Bem, não é nada raro (aliás é bastante comum), artistas adotarem nomes artísticos mas, ainda assim, a menção a esse fato não deixa de ser pertinente. O outro aspecto da sua biografia que considero digno de nota, é o da sua nacionalidade. Embora fosse tido e havido como brasileiro, falasse o português correntemente e sem nenhum sotaque, Carlos Galhardo não nasceu no Brasil. O caso dele é o oposto ao do compositor Alfredo Lepera. O parceiro e amigo de Carlos Gardel, embora tenha vivido e  morrido como argentino, na verdade era paulistano, embora criado na Argentina. Já o nosso personagem, filho de um casal italiano, nasceu em Buenos Aires (em 24 de abril de 1913), mas veio para o Brasil (primeiro para São Paulo e posteriormente para o Rio de Janeiro) com somente dois meses de vida. Foi criado, portanto, como brasileiro. Aqui viveu, estudou (fez somente o antigo primário, que era de quatro anos, e em uma escola pública da então capital federal), trabalhou, conquistou fama e morreu (em 25 de julho de 1985).

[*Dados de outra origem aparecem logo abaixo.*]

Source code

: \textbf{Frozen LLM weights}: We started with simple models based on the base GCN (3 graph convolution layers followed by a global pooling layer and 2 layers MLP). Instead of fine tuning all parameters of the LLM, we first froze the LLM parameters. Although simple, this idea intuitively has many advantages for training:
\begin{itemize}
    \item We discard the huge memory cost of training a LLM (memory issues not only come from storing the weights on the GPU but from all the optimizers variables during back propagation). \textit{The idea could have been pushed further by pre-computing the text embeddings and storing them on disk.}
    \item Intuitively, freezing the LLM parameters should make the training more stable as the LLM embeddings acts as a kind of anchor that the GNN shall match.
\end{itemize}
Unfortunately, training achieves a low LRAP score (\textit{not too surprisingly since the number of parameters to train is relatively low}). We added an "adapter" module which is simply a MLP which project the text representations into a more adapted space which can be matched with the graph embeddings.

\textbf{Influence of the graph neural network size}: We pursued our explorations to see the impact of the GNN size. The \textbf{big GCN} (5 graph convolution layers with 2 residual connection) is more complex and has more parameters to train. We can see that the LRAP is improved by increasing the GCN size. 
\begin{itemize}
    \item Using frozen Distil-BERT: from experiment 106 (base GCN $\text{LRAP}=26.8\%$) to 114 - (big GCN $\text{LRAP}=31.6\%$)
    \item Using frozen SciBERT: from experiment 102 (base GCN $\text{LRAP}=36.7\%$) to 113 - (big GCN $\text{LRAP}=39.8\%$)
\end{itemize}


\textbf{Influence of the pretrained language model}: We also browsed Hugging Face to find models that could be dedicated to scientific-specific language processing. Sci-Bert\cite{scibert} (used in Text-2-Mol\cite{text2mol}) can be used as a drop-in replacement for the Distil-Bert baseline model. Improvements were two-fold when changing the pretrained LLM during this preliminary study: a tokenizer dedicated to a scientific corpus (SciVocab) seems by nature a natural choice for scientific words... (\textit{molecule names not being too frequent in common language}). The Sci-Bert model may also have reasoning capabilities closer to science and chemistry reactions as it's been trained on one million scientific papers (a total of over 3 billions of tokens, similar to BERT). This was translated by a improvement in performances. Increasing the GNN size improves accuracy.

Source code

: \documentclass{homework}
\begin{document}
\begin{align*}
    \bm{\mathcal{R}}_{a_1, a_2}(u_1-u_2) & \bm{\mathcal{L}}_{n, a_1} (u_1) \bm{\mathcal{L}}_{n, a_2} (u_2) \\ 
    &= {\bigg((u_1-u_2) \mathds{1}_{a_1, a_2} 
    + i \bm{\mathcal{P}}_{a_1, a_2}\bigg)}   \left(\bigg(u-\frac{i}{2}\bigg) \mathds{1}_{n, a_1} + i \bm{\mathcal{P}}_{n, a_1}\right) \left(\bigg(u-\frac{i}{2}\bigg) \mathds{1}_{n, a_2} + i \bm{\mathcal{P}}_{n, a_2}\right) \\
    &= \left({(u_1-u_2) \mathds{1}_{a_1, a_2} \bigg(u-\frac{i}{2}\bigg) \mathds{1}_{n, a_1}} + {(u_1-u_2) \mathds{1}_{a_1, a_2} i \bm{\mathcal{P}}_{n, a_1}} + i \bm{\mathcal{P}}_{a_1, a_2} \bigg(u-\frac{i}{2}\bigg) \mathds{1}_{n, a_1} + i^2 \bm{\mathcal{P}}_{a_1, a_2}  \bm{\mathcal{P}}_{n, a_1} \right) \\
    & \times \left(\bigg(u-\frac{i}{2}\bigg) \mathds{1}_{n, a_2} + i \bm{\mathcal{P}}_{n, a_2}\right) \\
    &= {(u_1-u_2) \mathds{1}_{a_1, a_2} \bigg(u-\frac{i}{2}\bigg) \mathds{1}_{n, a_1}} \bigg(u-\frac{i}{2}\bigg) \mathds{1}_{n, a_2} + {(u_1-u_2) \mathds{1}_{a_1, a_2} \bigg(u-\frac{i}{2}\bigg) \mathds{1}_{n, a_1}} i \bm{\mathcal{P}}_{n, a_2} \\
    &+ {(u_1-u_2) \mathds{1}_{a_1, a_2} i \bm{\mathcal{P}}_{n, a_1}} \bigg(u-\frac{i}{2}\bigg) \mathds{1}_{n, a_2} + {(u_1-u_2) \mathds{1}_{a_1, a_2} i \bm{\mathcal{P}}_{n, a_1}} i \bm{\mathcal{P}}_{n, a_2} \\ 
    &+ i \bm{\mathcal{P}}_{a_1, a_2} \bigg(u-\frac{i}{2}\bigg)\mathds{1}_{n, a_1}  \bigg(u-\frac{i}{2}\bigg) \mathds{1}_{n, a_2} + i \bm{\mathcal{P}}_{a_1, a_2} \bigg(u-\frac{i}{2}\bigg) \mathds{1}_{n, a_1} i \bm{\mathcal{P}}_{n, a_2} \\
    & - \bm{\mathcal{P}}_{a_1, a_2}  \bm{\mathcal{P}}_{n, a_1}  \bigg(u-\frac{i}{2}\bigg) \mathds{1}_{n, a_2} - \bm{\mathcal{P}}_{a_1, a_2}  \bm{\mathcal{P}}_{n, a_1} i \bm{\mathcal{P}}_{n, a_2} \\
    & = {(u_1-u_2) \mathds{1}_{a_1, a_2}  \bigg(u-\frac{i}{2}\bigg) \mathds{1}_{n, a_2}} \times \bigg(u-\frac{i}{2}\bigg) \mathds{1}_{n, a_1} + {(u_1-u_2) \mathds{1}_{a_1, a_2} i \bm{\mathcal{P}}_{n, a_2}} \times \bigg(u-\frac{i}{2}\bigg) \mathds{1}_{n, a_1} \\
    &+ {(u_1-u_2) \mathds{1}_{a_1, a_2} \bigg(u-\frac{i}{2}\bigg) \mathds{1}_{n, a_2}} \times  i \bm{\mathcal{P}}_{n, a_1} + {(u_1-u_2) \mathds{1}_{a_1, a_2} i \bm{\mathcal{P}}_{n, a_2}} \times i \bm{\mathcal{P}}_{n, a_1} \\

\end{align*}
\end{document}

Outro aspecto que me chamou a atenção em sua biografia é o que se refere à profissão que exerceu, antes de se tornar cantor e ídolo da “Era do Rádio”. Sua família seria considerada, hoje, de classe média baixa. O pai, tão logo chegou ao Rio, assumiu uma casa lotérica que não rendia lá essas coisas. Galhardo teria que trabalhar, para contribuir no sustento da casa, já que tinha três irmãos (dois mais velhos, nascidos na Itália e a caçula, que era carioca). Aos oito anos de idade, perdeu a mãe e passou a viver com um parente, no bairro do Estácio.

Pequeno, ainda, começou a aprender o ofício de alfaiate, ao mesmo tempo em que cursava o primário. Com quinze anos de idade, já havia se tornado oficial na profissão, passando por várias alfaiatarias da cidade. Não gostava, no entanto, do que fazia. Tentou se ocupar de outras coisas, mas nada deu certo. Trabalhou, por exemplo, por algum tempo em uma charutaria, mas percebeu que isso era ainda pior do que ser alfaiate. Voltou, pois, para a profissão original, em que demonstrou inegável talento.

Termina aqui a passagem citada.